Data Publishing: Who is meeting this need?

I realize I haven’t written a post in over a month, and I feel horribly guilty about it. The one good thing about not having the time to write blog posts frequently is that I now have a stockpile of ideas, and plenty of material to write more frequent posts.

What I would like to address in today’s post is some of the ongoing efforts from journals, government agencies, and open source communities have taken to address the need to publish data, in all of its messy and intricate formats. Similar to my previous posts, I will describe each of the efforts that I find to be promising in terms of their ability to tackle this massive, and complicated task.
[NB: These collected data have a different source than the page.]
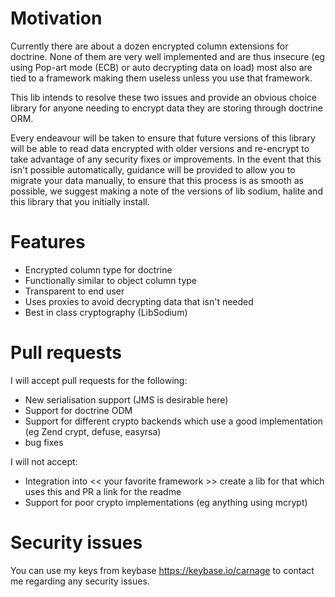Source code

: # Motivation

Currently there are about a dozen encrypted column extensions for doctrine. None of them are very well implemented and are
thus insecure (eg using Pop-art mode (ECB) or auto decrypting data on load) most also are tied to a framework making them
useless unless you use that framework.

This lib intends to resolve these two issues and provide an obvious choice library for anyone needing to encrypt data they
are storing through doctrine ORM.

Every endeavour will be taken to ensure that future versions of this library will be able to read data encrypted with
older versions and re-encrypt to take advantage of any security fixes or improvements. In the event that this isn't
possible automatically, guidance will be provided to allow you to migrate your data manually, to ensure that this process
is as smooth as possible, we suggest making a note of the versions of lib sodium, halite and this library that you initially
install.

# Features

- Encrypted column type for doctrine
- Functionally similar to object column type
- Transparent to end user
- Uses proxies to avoid decrypting data that isn't needed
- Best in class cryptography (LibSodium)

# Pull requests

I will accept pull requests for the following:

- New serialisation support (JMS is desirable here)
- Support for doctrine ODM
- Support for different crypto backends which use a good implementation (eg Zend crypt, defuse, easyrsa)
- bug fixes

I will not accept:

- Integration into << your favorite framework >> create a lib for that which uses this and PR a link for the readme
- Support for poor crypto implementations (eg anything using mcrypt)


# Security issues

You can use my keys from keybase https://keybase.io/carnage to contact me regarding any security issues. 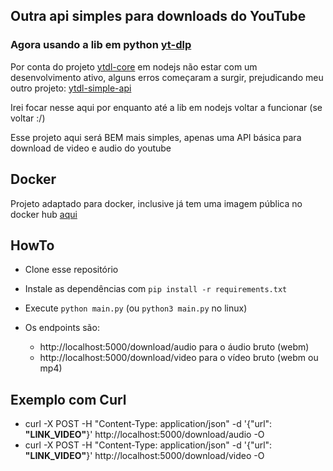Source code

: ## Outra api simples para downloads do YouTube 
### Agora usando a lib em python [yt-dlp](https://github.com/yt-dlp/yt-dlp)

Por conta do projeto [ytdl-core](https://github.com/fent/node-ytdl-core) em nodejs não estar com um desenvolvimento ativo, alguns erros começaram a surgir, prejudicando meu outro projeto: [ytdl-simple-api](https://github.com/erickythierry/ytdl-simple-api)

Irei focar nesse aqui por enquanto até a lib em nodejs voltar a funcionar (se voltar :/)

Esse projeto aqui será BEM mais simples, apenas uma API básica para download de video e audio do youtube

## Docker
Projeto adaptado para docker, inclusive já tem uma imagem pública no docker hub
[aqui](https://hub.docker.com/repository/docker/rickhdamas/ytdlp-api/)

## HowTo
- Clone esse repositório
- Instale as dependências com `pip install -r requirements.txt`
- Execute `python main.py` (ou `python3 main.py` no linux)

- Os endpoints são:
     - http://localhost:5000/download/audio para o áudio bruto (webm)
     - http://localhost:5000/download/video para o vídeo bruto (webm ou mp4)

## Exemplo com Curl
- curl -X POST -H "Content-Type: application/json" -d '{"url": **"LINK_VIDEO"**}' http://localhost:5000/download/audio⁠ -O
- curl -X POST -H "Content-Type: application/json" -d '{"url": **"LINK_VIDEO"**}' http://localhost:5000/download/video⁠ -O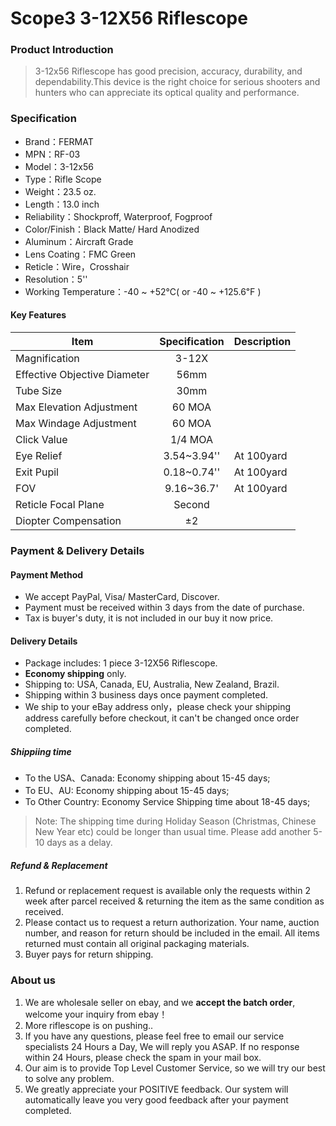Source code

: # Scope3 3-12X56 Riflescope 


### Product Introduction

> 3-12x56 Riflescope has good precision, accuracy, durability, and dependability.This device is the right choice for serious shooters and hunters who can appreciate its optical quality and performance.


### Specification

- Brand：FERMAT
- MPN：RF-03
- Model：3-12x56
- Type：Rifle Scope
- Weight：23.5 oz.
- Length：13.0 inch
- Reliability：Shockproff, Waterproof, Fogproof
- Color/Finish：Black Matte/ Hard Anodized
- Aluminum：Aircraft Grade 
- Lens Coating：FMC Green
- Reticle：Wire，Crosshair
- Resolution：5''
- Working Temperature：-40 ~ +52℃( or -40 ~ +125.6℉ )


#### Key Features

|Item|Specification|Description|
|-|:-:|-|
|Magnification|3-12X||
|Effective Objective Diameter|56mm||
|Tube Size|30mm||
|Max Elevation Adjustment|60 MOA||
|Max Windage Adjustment|60 MOA||
|Click Value|1/4 MOA||
|Eye Relief|3.54~3.94''|At 100yard|
|Exit Pupil|0.18~0.74''|At 100yard|
|FOV|9.16~36.7'|At 100yard|
|Reticle Focal Plane|Second||
|Diopter Compensation|±2||



### Payment & Delivery Details

#### Payment Method

- We accept PayPal, Visa/ MasterCard, Discover.
- Payment must be received within 3 days from the date of purchase.
- Tax is buyer's duty, it is not included in our buy it now price.

#### Delivery Details

- Package includes: 1 piece 3-12X56 Riflescope.
- **Economy shipping** only.
- Shipping to: USA, Canada, EU, Australia, New Zealand, Brazil.
- Shipping within 3 business days once payment completed.
- We ship to your eBay address only，please check your shipping address carefully before checkout, it can't be changed once order completed.

##### Shippiing time

- To the USA、Canada: Economy shipping about 15-45 days;
- To EU、AU: Economy shipping about 15-45 days; 
- To Other Country: Economy Service Shipping time about 18-45 days;

> Note: The shipping time during Holiday Season (Christmas, Chinese New Year etc) could be longer than usual time. Please add another 5-10 days as a delay.


##### Refund & Replacement

1. Refund or replacement request is available only the requests within 2 week after parcel received & returning the item as the same condition as received.
2. Please contact us to request a return authorization. Your name, auction number, and reason for return should be included in the email. All items returned must contain all original packaging materials.
3. Buyer pays for return shipping.

### About us

1. We are wholesale seller on ebay, and we **accept the batch order**, welcome your inquiry from ebay！
2. More riflescope is on pushing..
3. If you have any questions, please feel free to email our service specialists 24 Hours a Day, We will reply you ASAP. If no response within 24 Hours, please check the spam in your mail box. 
4. Our aim is to provide Top Level Customer Service, so we will try our best to solve any problem.
5. We greatly appreciate your POSITIVE feedback. Our system will automatically leave you very good feedback after your payment completed.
In case readers are unfamiliar with the concept of a data publication, I define the concept based on a hybrid of different viewpoints from papers by Borgman, Lynch, Reilly et al., Smith, and White:

A data publication takes data that has been used for research and expands on the ‘why, when and how’ of its collection and processing, leaving an account of the analysis and conclusions to a conventional article. A data publication should  include metadata describing the data in detail such as who created the data, the description of the type of data, the versioning of the data, and most importantly where the data can be accessed (if it can be accessed at all). The main purpose of a data publication is to provide adequate information about the data so that it can be reused by another researcher in the future, as well as provide a way to attribute data to its respective creator. Knowing who creates data provides an added layer of transparency, as researchers will have to be held accountable for how they collect and present their data. Ideally, a data publication would be linked with its associated journal article to provide more information about the research.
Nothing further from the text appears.